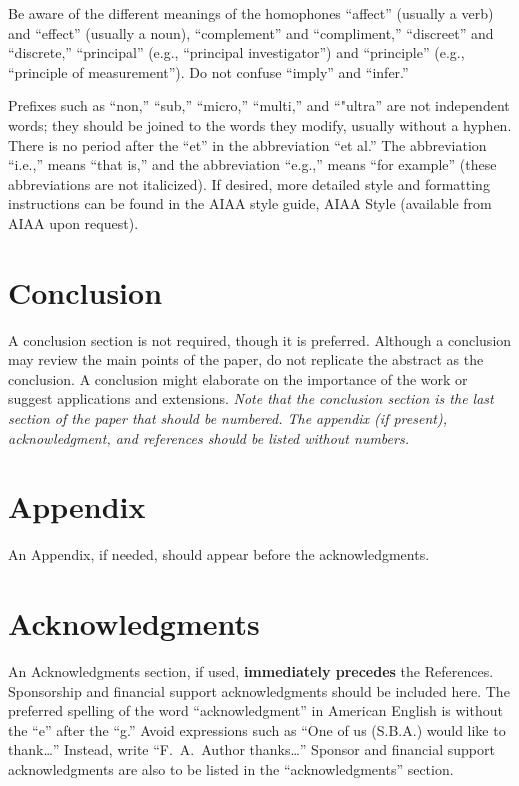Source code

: \documentclass[conf]{new-aiaa}
\begin{document}
Be aware of the different meanings of the homophones ``affect'' (usually a verb) and ``effect'' (usually a noun), ``complement'' and ``compliment,'' ``discreet'' and ``discrete,'' ``principal'' (e.g., ``principal investigator'') and ``principle'' (e.g., ``principle of measurement''). Do not confuse ``imply'' and ``infer.''

Prefixes such as ``non,'' ``sub,'' ``micro,'' ``multi,'' and ``"ultra'' are not independent words; they should be joined to the words they modify, usually without a hyphen. There is no period after the ``et'' in the abbreviation ``et al.'' The abbreviation ``i.e.,'' means ``that is,'' and the abbreviation ``e.g.,'' means ``for example'' (these abbreviations are not italicized). If desired, more detailed style and formatting instructions can be found in the AIAA style guide, AIAA Style (available from AIAA upon request).


\section{Conclusion}
A conclusion section is not required, though it is preferred. Although a conclusion may review the main points of the paper, do not replicate the abstract as the conclusion. A conclusion might elaborate on the importance of the work or suggest applications and extensions. \textit{Note that the conclusion section is the last section of the paper that should be numbered. The appendix (if present), acknowledgment, and references should be listed without numbers.}


\section*{Appendix}

An Appendix, if needed, should appear before the acknowledgments.

\section*{Acknowledgments}
An Acknowledgments section, if used, \textbf{immediately precedes} the References. Sponsorship and financial support acknowledgments should be included here. The preferred spelling of the word ``acknowledgment'' in American English is without the ``e'' after the ``g.'' Avoid expressions such as ``One of us (S.B.A.) would like to thank\ldots'' Instead, write ``F.~A.~Author thanks\ldots'' Sponsor and financial support acknowledgments are also to be listed in the ``acknowledgments'' section.


\end{document}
────────────────────────────────────────
Work task: Please reproduce the entries from above exactly; images are not part of the copy.

Answer box:
Source code

: \documentclass[conf]{new-aiaa}
\begin{document}
Be aware of the different meanings of the homophones ``affect'' (usually a verb) and ``effect'' (usually a noun), ``complement'' and ``compliment,'' ``discreet'' and ``discrete,'' ``principal'' (e.g., ``principal investigator'') and ``principle'' (e.g., ``principle of measurement''). Do not confuse ``imply'' and ``infer.''

Prefixes such as ``non,'' ``sub,'' ``micro,'' ``multi,'' and ``"ultra'' are not independent words; they should be joined to the words they modify, usually without a hyphen. There is no period after the ``et'' in the abbreviation ``et al.'' The abbreviation ``i.e.,'' means ``that is,'' and the abbreviation ``e.g.,'' means ``for example'' (these abbreviations are not italicized). If desired, more detailed style and formatting instructions can be found in the AIAA style guide, AIAA Style (available from AIAA upon request).


\section{Conclusion}
A conclusion section is not required, though it is preferred. Although a conclusion may review the main points of the paper, do not replicate the abstract as the conclusion. A conclusion might elaborate on the importance of the work or suggest applications and extensions. \textit{Note that the conclusion section is the last section of the paper that should be numbered. The appendix (if present), acknowledgment, and references should be listed without numbers.}


\section*{Appendix}

An Appendix, if needed, should appear before the acknowledgments.

\section*{Acknowledgments}
An Acknowledgments section, if used, \textbf{immediately precedes} the References. Sponsorship and financial support acknowledgments should be included here. The preferred spelling of the word ``acknowledgment'' in American English is without the ``e'' after the ``g.'' Avoid expressions such as ``One of us (S.B.A.) would like to thank\ldots'' Instead, write ``F.~A.~Author thanks\ldots'' Sponsor and financial support acknowledgments are also to be listed in the ``acknowledgments'' section.


\end{document}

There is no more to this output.